Clifton Kirkpatrick, stated clerk of the Presbyterian Church (U.S.A.), raised that question during the opening worship service of a recent conference on peace in the Middle East—and his question in some ways spun itself through the entire event.
What would Jesus make of Jerusalem?
And how should Presbyterians view Israel?
Presbyterians came to this conference to try to better understand why the PC(USA) stands where it does, particularly on the controversial question of possible divestiture in some companies doing business in Israel, in protest over Israel's treatment of the Palestinians. The idea went something like this: Presbyterians in cities across the country are having to explain to angry Jews, and sometimes to angry Presbyterians, what the PC(USA) is doing and why. To do that, they need to better understand what the General Assembly did last summer when it voted 431-62 to pursue a process of phased, selective divestiture in some companies doing business in Israel.
So more than 200 Presbyterians—representing all 16 synods and about half of the 173 presbyteries—came to Louisville Feb. 10-12 for a crash course in Middle Eastern history, in Christian Zionism, in the divestiture action, in the realities of daily life for Palestinian Christians.
They did not hear from Muslims or from Jews (except for one) or from folks who disagree heart and soul with the General Assembly's vote (the purpose, the organizers explained, was not to rehash the assembly's decision, but to help people understand what the assembly did.)

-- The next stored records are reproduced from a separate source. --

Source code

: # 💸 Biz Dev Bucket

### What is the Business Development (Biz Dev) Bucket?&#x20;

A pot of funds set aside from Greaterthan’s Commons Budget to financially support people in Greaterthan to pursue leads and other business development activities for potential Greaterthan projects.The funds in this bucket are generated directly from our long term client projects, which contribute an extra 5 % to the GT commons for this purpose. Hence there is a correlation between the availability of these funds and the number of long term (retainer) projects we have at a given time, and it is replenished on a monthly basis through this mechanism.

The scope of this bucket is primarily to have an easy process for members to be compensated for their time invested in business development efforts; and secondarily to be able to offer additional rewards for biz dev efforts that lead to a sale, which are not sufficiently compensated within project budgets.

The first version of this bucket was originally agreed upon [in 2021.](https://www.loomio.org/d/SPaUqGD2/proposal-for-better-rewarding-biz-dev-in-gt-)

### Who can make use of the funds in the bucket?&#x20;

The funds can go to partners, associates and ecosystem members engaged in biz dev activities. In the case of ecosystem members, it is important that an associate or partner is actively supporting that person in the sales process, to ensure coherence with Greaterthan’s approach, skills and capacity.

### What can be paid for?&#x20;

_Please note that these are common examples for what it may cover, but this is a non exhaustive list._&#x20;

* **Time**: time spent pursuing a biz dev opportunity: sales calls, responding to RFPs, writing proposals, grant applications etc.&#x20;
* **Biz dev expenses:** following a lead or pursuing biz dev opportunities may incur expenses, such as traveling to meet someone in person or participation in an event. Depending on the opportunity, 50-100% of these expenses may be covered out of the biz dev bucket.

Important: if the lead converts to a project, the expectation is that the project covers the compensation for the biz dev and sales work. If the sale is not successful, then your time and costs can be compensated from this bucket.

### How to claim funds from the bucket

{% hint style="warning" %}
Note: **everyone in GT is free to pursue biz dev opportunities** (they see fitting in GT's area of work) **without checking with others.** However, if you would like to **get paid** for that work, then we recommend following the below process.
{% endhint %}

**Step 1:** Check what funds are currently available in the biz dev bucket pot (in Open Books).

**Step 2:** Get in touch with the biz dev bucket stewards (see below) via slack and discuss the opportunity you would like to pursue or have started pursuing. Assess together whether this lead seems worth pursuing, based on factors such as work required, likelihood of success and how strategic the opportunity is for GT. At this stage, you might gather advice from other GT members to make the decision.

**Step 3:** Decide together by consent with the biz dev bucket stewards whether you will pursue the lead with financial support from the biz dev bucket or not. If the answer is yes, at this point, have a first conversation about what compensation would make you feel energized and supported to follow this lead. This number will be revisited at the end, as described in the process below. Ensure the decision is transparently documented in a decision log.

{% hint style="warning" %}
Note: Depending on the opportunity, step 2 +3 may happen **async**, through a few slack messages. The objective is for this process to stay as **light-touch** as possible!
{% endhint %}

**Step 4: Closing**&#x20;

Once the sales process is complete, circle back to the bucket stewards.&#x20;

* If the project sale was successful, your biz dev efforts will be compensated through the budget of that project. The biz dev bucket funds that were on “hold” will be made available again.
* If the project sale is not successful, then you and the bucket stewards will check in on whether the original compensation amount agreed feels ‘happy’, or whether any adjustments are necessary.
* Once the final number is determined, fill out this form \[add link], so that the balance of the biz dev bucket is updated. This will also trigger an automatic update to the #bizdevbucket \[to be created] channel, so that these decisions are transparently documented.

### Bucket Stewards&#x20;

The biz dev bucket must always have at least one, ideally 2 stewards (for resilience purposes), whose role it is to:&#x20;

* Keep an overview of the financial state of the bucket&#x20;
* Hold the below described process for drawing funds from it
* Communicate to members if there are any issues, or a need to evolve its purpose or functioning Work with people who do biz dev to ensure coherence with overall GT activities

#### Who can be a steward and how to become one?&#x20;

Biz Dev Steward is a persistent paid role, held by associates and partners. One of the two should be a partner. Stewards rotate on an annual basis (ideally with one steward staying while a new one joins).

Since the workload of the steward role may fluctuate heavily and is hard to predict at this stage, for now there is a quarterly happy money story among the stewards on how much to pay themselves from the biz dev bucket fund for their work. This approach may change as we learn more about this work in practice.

But some in attendance did criticize the presentations as being one-sided and even anti-Israel. "I'm saddened that we don't have Jewish representatives here to give their side . . . It is a multi-faceted problem," Patrick Wrisley of Central Florida presbytery said on the gathering's first night. In an interview he added: "How can we learn and understand if those voices are absent? How does one discern truth when critical voices are gone?"
Marthame Sanders, a PC(USA) missionary-in-residence who has lived on the West Bank, was one of the conference organizers. "This is a chance for Presbyterians to get together and understand what it is we have said (about Israel) since 1948 and to understand why," Sanders explained. "It's not the appropriate place to review the decision-making process. That has its own place."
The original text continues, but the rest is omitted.